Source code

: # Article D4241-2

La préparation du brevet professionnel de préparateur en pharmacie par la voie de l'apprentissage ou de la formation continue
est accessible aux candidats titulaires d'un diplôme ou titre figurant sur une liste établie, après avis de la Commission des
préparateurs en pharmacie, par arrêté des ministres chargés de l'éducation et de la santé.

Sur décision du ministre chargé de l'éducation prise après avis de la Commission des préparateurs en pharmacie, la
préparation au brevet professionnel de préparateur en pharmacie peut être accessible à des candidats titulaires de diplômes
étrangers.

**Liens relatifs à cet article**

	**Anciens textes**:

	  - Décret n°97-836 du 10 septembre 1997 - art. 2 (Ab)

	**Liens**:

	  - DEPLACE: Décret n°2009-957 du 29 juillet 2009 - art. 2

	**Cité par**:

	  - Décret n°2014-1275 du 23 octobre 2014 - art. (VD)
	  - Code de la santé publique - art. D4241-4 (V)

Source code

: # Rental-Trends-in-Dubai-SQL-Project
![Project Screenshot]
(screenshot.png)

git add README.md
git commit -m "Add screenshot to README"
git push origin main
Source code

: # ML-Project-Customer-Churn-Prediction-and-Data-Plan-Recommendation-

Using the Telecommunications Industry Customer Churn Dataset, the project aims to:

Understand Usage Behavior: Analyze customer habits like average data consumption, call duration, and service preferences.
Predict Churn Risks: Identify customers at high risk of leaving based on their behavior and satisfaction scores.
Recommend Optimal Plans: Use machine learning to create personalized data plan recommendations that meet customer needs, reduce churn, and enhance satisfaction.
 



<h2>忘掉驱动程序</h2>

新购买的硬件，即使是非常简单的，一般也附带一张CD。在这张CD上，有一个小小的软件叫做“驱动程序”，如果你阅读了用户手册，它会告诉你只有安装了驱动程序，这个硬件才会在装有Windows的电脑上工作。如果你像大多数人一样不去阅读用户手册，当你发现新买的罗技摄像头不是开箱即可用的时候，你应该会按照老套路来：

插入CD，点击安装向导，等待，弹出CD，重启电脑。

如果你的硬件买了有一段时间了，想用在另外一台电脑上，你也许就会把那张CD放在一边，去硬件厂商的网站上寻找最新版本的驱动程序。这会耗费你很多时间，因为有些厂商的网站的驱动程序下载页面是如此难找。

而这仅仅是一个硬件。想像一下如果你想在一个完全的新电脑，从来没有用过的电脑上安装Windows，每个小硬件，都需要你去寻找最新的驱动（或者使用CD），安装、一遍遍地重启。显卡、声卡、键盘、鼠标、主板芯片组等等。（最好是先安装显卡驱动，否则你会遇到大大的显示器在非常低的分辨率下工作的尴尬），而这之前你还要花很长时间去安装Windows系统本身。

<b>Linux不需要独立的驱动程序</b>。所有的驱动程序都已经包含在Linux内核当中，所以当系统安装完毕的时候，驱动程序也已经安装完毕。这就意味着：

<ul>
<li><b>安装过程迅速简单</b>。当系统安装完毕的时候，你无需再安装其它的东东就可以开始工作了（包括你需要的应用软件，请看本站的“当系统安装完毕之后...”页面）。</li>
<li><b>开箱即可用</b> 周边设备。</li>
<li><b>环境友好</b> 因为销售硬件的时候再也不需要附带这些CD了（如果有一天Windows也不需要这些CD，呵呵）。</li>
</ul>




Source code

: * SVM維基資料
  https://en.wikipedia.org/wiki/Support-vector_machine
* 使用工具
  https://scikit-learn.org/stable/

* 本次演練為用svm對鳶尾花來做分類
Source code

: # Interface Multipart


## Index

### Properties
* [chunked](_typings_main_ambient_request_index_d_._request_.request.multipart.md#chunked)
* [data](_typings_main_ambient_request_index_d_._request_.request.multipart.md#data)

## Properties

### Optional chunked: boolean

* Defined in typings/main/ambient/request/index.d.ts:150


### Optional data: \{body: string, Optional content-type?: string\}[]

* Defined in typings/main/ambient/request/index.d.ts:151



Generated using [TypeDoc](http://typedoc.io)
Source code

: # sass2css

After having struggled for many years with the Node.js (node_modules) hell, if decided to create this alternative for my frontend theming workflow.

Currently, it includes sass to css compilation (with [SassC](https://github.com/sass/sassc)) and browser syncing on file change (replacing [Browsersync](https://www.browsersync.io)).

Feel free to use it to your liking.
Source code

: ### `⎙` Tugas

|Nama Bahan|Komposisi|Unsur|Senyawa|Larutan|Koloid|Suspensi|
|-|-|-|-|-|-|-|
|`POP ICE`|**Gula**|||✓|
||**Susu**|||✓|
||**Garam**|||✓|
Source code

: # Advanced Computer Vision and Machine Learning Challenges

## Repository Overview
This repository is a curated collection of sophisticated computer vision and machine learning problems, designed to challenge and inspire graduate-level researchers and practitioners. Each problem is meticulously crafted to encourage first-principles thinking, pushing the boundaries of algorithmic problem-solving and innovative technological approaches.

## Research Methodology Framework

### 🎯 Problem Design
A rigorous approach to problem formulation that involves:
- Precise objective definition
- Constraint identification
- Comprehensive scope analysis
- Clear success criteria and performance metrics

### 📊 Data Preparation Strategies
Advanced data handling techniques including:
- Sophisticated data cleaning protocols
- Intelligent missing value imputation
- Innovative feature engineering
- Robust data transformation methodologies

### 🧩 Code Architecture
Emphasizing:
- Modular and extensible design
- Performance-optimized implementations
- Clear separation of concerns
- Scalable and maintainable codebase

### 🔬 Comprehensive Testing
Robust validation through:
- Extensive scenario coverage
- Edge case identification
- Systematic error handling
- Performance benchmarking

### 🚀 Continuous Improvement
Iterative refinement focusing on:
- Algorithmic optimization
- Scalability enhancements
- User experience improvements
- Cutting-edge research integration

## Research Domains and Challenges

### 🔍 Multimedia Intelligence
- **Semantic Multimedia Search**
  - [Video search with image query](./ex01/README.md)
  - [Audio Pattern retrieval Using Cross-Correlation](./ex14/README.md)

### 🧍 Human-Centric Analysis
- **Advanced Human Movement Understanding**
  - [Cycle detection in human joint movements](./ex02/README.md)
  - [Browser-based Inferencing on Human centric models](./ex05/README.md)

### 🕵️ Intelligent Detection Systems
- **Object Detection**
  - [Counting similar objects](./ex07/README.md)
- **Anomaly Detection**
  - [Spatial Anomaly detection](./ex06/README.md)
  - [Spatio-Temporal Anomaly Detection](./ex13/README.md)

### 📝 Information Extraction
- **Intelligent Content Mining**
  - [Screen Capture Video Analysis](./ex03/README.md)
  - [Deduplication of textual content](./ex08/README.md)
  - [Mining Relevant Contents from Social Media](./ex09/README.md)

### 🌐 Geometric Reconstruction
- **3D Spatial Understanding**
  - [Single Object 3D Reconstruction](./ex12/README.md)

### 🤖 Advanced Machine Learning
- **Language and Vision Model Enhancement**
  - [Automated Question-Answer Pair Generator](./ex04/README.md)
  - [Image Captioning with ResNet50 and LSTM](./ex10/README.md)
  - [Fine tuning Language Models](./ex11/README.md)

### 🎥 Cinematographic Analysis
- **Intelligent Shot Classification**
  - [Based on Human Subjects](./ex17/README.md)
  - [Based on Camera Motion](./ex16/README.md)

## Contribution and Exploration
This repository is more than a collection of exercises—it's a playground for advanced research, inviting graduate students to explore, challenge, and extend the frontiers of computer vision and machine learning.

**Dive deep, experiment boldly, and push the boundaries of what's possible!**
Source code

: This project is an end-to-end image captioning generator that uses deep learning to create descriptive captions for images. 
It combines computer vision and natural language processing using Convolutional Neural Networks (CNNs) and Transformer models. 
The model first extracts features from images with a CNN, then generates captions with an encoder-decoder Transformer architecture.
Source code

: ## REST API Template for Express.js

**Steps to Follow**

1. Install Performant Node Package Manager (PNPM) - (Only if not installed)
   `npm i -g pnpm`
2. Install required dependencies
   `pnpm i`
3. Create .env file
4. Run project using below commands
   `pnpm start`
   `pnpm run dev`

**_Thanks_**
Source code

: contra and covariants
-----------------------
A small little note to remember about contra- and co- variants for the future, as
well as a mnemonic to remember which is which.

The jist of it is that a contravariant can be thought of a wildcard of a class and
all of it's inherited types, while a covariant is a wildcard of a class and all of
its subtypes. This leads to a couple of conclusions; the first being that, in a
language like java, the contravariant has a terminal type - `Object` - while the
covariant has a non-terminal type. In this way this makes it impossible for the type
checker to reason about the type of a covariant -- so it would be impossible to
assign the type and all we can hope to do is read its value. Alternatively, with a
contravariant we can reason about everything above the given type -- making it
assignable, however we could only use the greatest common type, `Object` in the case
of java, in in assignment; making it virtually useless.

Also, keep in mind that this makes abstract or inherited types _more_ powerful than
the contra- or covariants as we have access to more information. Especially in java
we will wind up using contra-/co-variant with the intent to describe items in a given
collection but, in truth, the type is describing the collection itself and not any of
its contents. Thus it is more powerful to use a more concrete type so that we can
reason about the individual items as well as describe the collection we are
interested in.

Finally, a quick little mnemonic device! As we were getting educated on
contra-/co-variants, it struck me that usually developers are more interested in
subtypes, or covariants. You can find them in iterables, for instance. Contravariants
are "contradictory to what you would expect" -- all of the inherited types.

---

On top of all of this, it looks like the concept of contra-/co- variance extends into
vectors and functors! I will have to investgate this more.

## WHAT IS EXPECTED
Go through the listing and copy each line that includes the string "making".

## EXERCISE ANSWER
contravariant we can reason about everything above the given type -- making it
of java, in in assignment; making it virtually useless.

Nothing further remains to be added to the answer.